[EXTRACTED RECORDS]

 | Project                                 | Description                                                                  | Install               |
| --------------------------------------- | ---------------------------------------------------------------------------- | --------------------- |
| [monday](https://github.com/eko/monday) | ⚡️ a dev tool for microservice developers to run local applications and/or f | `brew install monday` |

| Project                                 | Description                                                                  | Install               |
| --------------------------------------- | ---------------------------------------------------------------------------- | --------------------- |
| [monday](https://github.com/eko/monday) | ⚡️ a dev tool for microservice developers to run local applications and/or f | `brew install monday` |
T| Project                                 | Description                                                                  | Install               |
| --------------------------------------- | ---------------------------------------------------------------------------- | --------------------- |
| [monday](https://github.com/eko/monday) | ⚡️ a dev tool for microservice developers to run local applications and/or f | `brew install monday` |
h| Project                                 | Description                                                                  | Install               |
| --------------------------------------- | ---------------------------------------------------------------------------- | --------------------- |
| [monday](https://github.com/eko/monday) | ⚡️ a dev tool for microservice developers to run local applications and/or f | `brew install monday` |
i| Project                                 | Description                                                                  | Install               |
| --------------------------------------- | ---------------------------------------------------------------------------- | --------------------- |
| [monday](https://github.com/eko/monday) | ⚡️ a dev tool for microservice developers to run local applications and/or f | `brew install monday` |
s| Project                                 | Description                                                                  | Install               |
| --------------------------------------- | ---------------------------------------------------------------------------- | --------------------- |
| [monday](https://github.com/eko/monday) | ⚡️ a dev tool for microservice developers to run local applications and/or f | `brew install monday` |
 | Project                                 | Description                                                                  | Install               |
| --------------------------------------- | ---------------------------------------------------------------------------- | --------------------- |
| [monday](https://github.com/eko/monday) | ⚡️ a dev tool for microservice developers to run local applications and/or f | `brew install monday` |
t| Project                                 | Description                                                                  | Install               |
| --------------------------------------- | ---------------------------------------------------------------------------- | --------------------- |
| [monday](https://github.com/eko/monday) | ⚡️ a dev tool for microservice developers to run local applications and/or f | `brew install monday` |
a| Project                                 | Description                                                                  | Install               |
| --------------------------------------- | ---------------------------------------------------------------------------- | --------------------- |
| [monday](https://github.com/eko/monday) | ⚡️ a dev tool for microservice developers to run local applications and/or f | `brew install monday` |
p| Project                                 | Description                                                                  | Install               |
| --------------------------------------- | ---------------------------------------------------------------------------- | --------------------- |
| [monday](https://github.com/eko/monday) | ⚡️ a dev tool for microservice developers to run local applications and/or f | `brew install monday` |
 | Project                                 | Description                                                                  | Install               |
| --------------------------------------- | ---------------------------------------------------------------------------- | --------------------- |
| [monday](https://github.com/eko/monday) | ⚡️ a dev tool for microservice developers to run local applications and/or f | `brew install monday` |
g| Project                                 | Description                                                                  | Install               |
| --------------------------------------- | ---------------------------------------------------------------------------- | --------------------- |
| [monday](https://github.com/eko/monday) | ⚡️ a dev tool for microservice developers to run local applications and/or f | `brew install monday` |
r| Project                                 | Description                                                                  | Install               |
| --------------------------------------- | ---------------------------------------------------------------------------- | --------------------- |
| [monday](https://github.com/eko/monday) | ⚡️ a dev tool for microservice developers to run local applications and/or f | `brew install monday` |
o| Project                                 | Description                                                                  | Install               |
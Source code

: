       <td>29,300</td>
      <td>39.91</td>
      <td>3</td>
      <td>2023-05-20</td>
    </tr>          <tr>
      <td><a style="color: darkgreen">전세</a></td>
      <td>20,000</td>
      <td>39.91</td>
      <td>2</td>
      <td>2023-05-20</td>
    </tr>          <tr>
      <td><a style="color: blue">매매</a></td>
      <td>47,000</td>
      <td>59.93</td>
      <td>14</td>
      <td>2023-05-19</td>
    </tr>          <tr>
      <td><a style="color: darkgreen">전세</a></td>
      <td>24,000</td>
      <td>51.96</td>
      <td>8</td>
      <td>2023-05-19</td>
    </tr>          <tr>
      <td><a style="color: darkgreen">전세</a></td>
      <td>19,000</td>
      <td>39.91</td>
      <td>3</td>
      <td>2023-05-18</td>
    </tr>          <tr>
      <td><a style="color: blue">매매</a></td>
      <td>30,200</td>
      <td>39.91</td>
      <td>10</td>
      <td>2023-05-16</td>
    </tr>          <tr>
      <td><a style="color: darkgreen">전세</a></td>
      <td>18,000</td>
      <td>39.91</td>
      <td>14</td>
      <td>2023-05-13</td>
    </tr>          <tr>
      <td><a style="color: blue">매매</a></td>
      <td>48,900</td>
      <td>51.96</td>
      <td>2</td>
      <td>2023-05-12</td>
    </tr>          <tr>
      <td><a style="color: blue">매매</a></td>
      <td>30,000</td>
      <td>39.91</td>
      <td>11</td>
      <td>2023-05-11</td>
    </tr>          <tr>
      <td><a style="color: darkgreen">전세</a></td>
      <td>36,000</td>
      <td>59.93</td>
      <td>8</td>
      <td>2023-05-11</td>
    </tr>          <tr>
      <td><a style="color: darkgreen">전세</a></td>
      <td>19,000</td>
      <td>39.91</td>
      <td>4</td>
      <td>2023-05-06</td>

[/EXTRACTED RECORDS]

**WHAT YOU ARE ASKED TO DO**: From the first line to the last, write out the data exactly.

**WRITTEN ANSWER**:
 | Project                                 | Description                                                                  | Install               |
| --------------------------------------- | ---------------------------------------------------------------------------- | --------------------- |
| [monday](https://github.com/eko/monday) | ⚡️ a dev tool for microservice developers to run local applications and/or f | `brew install monday` |

| Project                                 | Description                                                                  | Install               |
| --------------------------------------- | ---------------------------------------------------------------------------- | --------------------- |
| [monday](https://github.com/eko/monday) | ⚡️ a dev tool for microservice developers to run local applications and/or f | `brew install monday` |
T| Project                                 | Description                                                                  | Install               |
| --------------------------------------- | ---------------------------------------------------------------------------- | --------------------- |
| [monday](https://github.com/eko/monday) | ⚡️ a dev tool for microservice developers to run local applications and/or f | `brew install monday` |
h| Project                                 | Description                                                                  | Install               |
| --------------------------------------- | ---------------------------------------------------------------------------- | --------------------- |
| [monday](https://github.com/eko/monday) | ⚡️ a dev tool for microservice developers to run local applications and/or f | `brew install monday` |
i| Project                                 | Description                                                                  | Install               |
| --------------------------------------- | ---------------------------------------------------------------------------- | --------------------- |
| [monday](https://github.com/eko/monday) | ⚡️ a dev tool for microservice developers to run local applications and/or f | `brew install monday` |
s| Project                                 | Description                                                                  | Install               |
| --------------------------------------- | ---------------------------------------------------------------------------- | --------------------- |
| [monday](https://github.com/eko/monday) | ⚡️ a dev tool for microservice developers to run local applications and/or f | `brew install monday` |
 | Project                                 | Description                                                                  | Install               |
| --------------------------------------- | ---------------------------------------------------------------------------- | --------------------- |
| [monday](https://github.com/eko/monday) | ⚡️ a dev tool for microservice developers to run local applications and/or f | `brew install monday` |
t| Project                                 | Description                                                                  | Install               |
| --------------------------------------- | ---------------------------------------------------------------------------- | --------------------- |
| [monday](https://github.com/eko/monday) | ⚡️ a dev tool for microservice developers to run local applications and/or f | `brew install monday` |
a| Project                                 | Description                                                                  | Install               |
| --------------------------------------- | ---------------------------------------------------------------------------- | --------------------- |
| [monday](https://github.com/eko/monday) | ⚡️ a dev tool for microservice developers to run local applications and/or f | `brew install monday` |
p| Project                                 | Description                                                                  | Install               |
| --------------------------------------- | ---------------------------------------------------------------------------- | --------------------- |
| [monday](https://github.com/eko/monday) | ⚡️ a dev tool for microservice developers to run local applications and/or f | `brew install monday` |
 | Project                                 | Description                                                                  | Install               |
| --------------------------------------- | ---------------------------------------------------------------------------- | --------------------- |
| [monday](https://github.com/eko/monday) | ⚡️ a dev tool for microservice developers to run local applications and/or f | `brew install monday` |
g| Project                                 | Description                                                                  | Install               |
| --------------------------------------- | ---------------------------------------------------------------------------- | --------------------- |
| [monday](https://github.com/eko/monday) | ⚡️ a dev tool for microservice developers to run local applications and/or f | `brew install monday` |
r| Project                                 | Description                                                                  | Install               |
| --------------------------------------- | ---------------------------------------------------------------------------- | --------------------- |
| [monday](https://github.com/eko/monday) | ⚡️ a dev tool for microservice developers to run local applications and/or f | `brew install monday` |
o| Project                                 | Description                                                                  | Install               |
Source code

:       <td>29,300</td>
      <td>39.91</td>
      <td>3</td>
      <td>2023-05-20</td>
    </tr>          <tr>
      <td><a style="color: darkgreen">전세</a></td>
      <td>20,000</td>
      <td>39.91</td>
      <td>2</td>
      <td>2023-05-20</td>
    </tr>          <tr>
      <td><a style="color: blue">매매</a></td>
      <td>47,000</td>
      <td>59.93</td>
      <td>14</td>
      <td>2023-05-19</td>
    </tr>          <tr>
      <td><a style="color: darkgreen">전세</a></td>
      <td>24,000</td>
      <td>51.96</td>
      <td>8</td>
      <td>2023-05-19</td>
    </tr>          <tr>
      <td><a style="color: darkgreen">전세</a></td>
      <td>19,000</td>
      <td>39.91</td>
      <td>3</td>
      <td>2023-05-18</td>
    </tr>          <tr>
      <td><a style="color: blue">매매</a></td>
      <td>30,200</td>
      <td>39.91</td>
      <td>10</td>
      <td>2023-05-16</td>
    </tr>          <tr>
      <td><a style="color: darkgreen">전세</a></td>
      <td>18,000</td>
      <td>39.91</td>
      <td>14</td>
      <td>2023-05-13</td>
    </tr>          <tr>
      <td><a style="color: blue">매매</a></td>
      <td>48,900</td>
      <td>51.96</td>
      <td>2</td>
      <td>2023-05-12</td>
    </tr>          <tr>
      <td><a style="color: blue">매매</a></td>
      <td>30,000</td>
      <td>39.91</td>
      <td>11</td>
      <td>2023-05-11</td>
    </tr>          <tr>
      <td><a style="color: darkgreen">전세</a></td>
      <td>36,000</td>
      <td>59.93</td>
      <td>8</td>
      <td>2023-05-11</td>
    </tr>          <tr>
      <td><a style="color: darkgreen">전세</a></td>
      <td>19,000</td>
      <td>39.91</td>
      <td>4</td>
      <td>2023-05-06</td>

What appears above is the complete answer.